Both of you have Windows 10 devices, doesn’t matter which kind.

You want to share you network access with your buddy without having to dig out that dumb post-it. So here’s where Wi-Fi Sense comes to work.

You have to turn it on yourself. Then allow it to share the network you’re connected to to your contacts (Skype, Outlook, Facebook). So what happens now? Here’s the iffy part:

The password is sent to a Microsoft server in an encrypted file (so they say :v). Then they send it (still encrypted and over a secure connection, so they say :v) to your buddy’s devices.

If your friend has Wi-Fi Sense on and allows it to connect to a network shared with Sense, and also is in range of said network, then they can connect without needing to copy your password. Just to note, they’re only given internet access. Any locally shared files or printers on your net are still invisible.

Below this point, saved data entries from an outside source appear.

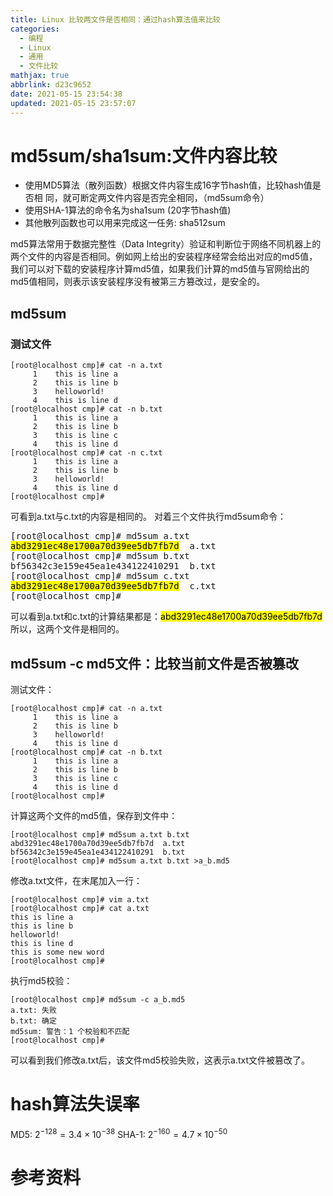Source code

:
 ```yaml
---
title: Linux 比较两文件是否相同：通过hash算法值来比较
categories:
  - 编程
  - Linux
  - 通用
  - 文件比较
mathjax: true
abbrlink: d23c9652
date: 2021-05-15 23:54:38
updated: 2021-05-15 23:57:07
---
```

# md5sum/sha1sum:文件内容比较
- 使用MD5算法（散列函数）根据文件内容生成16字节hash值，比较hash值是否相
同，就可断定两文件内容是否完全相同，（md5sum命令）
- 使用SHA-1算法的命令名为sha1sum (20字节hash值)
- 其他散列函数也可以用来完成这一任务: sha512sum

md5算法常用于数据完整性（Data Integrity）验证和判断位于网络不同机器上的两个文件的内容是否相同。例如网上给出的安装程序经常会给出对应的md5值，我们可以对下载的安装程序计算md5值，如果我们计算的md5值与官网给出的md5值相同，则表示该安装程序没有被第三方篡改过，是安全的。

## md5sum
### 测试文件
```
[root@localhost cmp]# cat -n a.txt 
     1    this is line a
     2    this is line b
     3    helloworld!
     4    this is line d
[root@localhost cmp]# cat -n b.txt 
     1    this is line a
     2    this is line b
     3    this is line c
     4    this is line d
[root@localhost cmp]# cat -n c.txt 
     1    this is line a
     2    this is line b
     3    helloworld!
     4    this is line d
[root@localhost cmp]# 
```
可看到a.txt与c.txt的内容是相同的。
对着三个文件执行md5sum命令：

<pre>
[root@localhost cmp]&#35; md5sum a.txt 
<mark>abd3291ec48e1700a70d39ee5db7fb7d</mark>  a.txt
[root@localhost cmp]&#35; md5sum b.txt 
bf56342c3e159e45ea1e434122410291  b.txt
[root@localhost cmp]&#35; md5sum c.txt 
<mark>abd3291ec48e1700a70d39ee5db7fb7d</mark>  c.txt
[root@localhost cmp]&#35; 
</pre>

可以看到a.txt和c.txt的计算结果都是：<mark>abd3291ec48e1700a70d39ee5db7fb7d</mark>所以，这两个文件是相同的。
## md5sum -c md5文件：比较当前文件是否被篡改
测试文件：
```
[root@localhost cmp]# cat -n a.txt 
     1    this is line a
     2    this is line b
     3    helloworld!
     4    this is line d
[root@localhost cmp]# cat -n b.txt 
     1    this is line a
     2    this is line b
     3    this is line c
     4    this is line d
[root@localhost cmp]#
```
计算这两个文件的md5值，保存到文件中：
```
[root@localhost cmp]# md5sum a.txt b.txt
abd3291ec48e1700a70d39ee5db7fb7d  a.txt
bf56342c3e159e45ea1e434122410291  b.txt
[root@localhost cmp]# md5sum a.txt b.txt >a_b.md5
```
修改a.txt文件，在末尾加入一行：
```
[root@localhost cmp]# vim a.txt 
[root@localhost cmp]# cat a.txt 
this is line a
this is line b
helloworld!
this is line d
this is some new word
[root@localhost cmp]#
```
执行md5校验：
```
[root@localhost cmp]# md5sum -c a_b.md5
a.txt: 失败
b.txt: 确定
md5sum: 警告：1 个校验和不匹配
[root@localhost cmp]# 
```
可以看到我们修改a.txt后，该文件md5校验失败，这表示a.txt文件被篡改了。

# hash算法失误率
MD5: $2^{-128} =3.4×10^{-38}$
SHA-1: $2^{-160} =4.7×10^{-50}$

# 参考资料
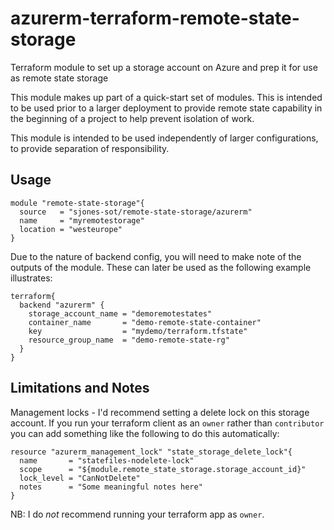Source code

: # azurerm-terraform-remote-state-storage
Terraform module to set up a storage account on Azure and prep it for use as remote state storage

This module makes up part of a quick-start set of modules.  This is intended to be used prior to a larger deployment to
provide remote state capability in the beginning of a project to help prevent isolation of work.

This module is intended to be used independently of larger configurations, to provide separation of responsibility.

## Usage
```hcl-terraform
module "remote-state-storage"{
  source   = "sjones-sot/remote-state-storage/azurerm"
  name     = "myremotestorage"
  location = "westeurope"
}

```
Due to the nature of backend config, you will need to make note of the outputs of the module.
These can later be used as the following example illustrates:
```hcl-terraform
terraform{
  backend "azurerm" {
    storage_account_name = "demoremotestates"
    container_name       = "demo-remote-state-container"
    key                  = "mydemo/terraform.tfstate"
    resource_group_name  = "demo-remote-state-rg"
  }
}
```



## Limitations and Notes
Management locks - I'd recommend setting a delete lock on this storage account.  If you run your terraform client as an `owner` rather than `contributor` you can add something like the following to do this automatically:
```hcl-terraform
resource "azurerm_management_lock" "state_storage_delete_lock"{
  name       = "statefiles-nodelete-lock"
  scope      = "${module.remote_state_storage.storage_account_id}"
  lock_level = "CanNotDelete"
  notes      = "Some meaningful notes here"
}
```

NB: I do _not_ recommend running your terraform app as `owner`.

If you turn Sense off, then the password stops streaming around and your friends can no longer connect.


So in short.

Yes, you’re sharing your password with people you choose with Wi-Fi Sense turned on and activated. And also with Microsoft itself. The password is supposedly encrypted so neither party theoretically can’t see it.

Compare it to typing your password into a login screen. That text is, hopefully, encrypted and sent over the air to the company’s servers and responds back with access granted. Only this time, it’s giving approved people access, namely your friends, if they’re around.

Again, only with people you choose and only if you turn it on. None of this “sharing with absolutely everyone behind your back” sensationalism.

It’s pretty darn convenient if you ignore the whole middleman thing. If any of this makes you feel a little uneasy, then perhaps you should turn it off.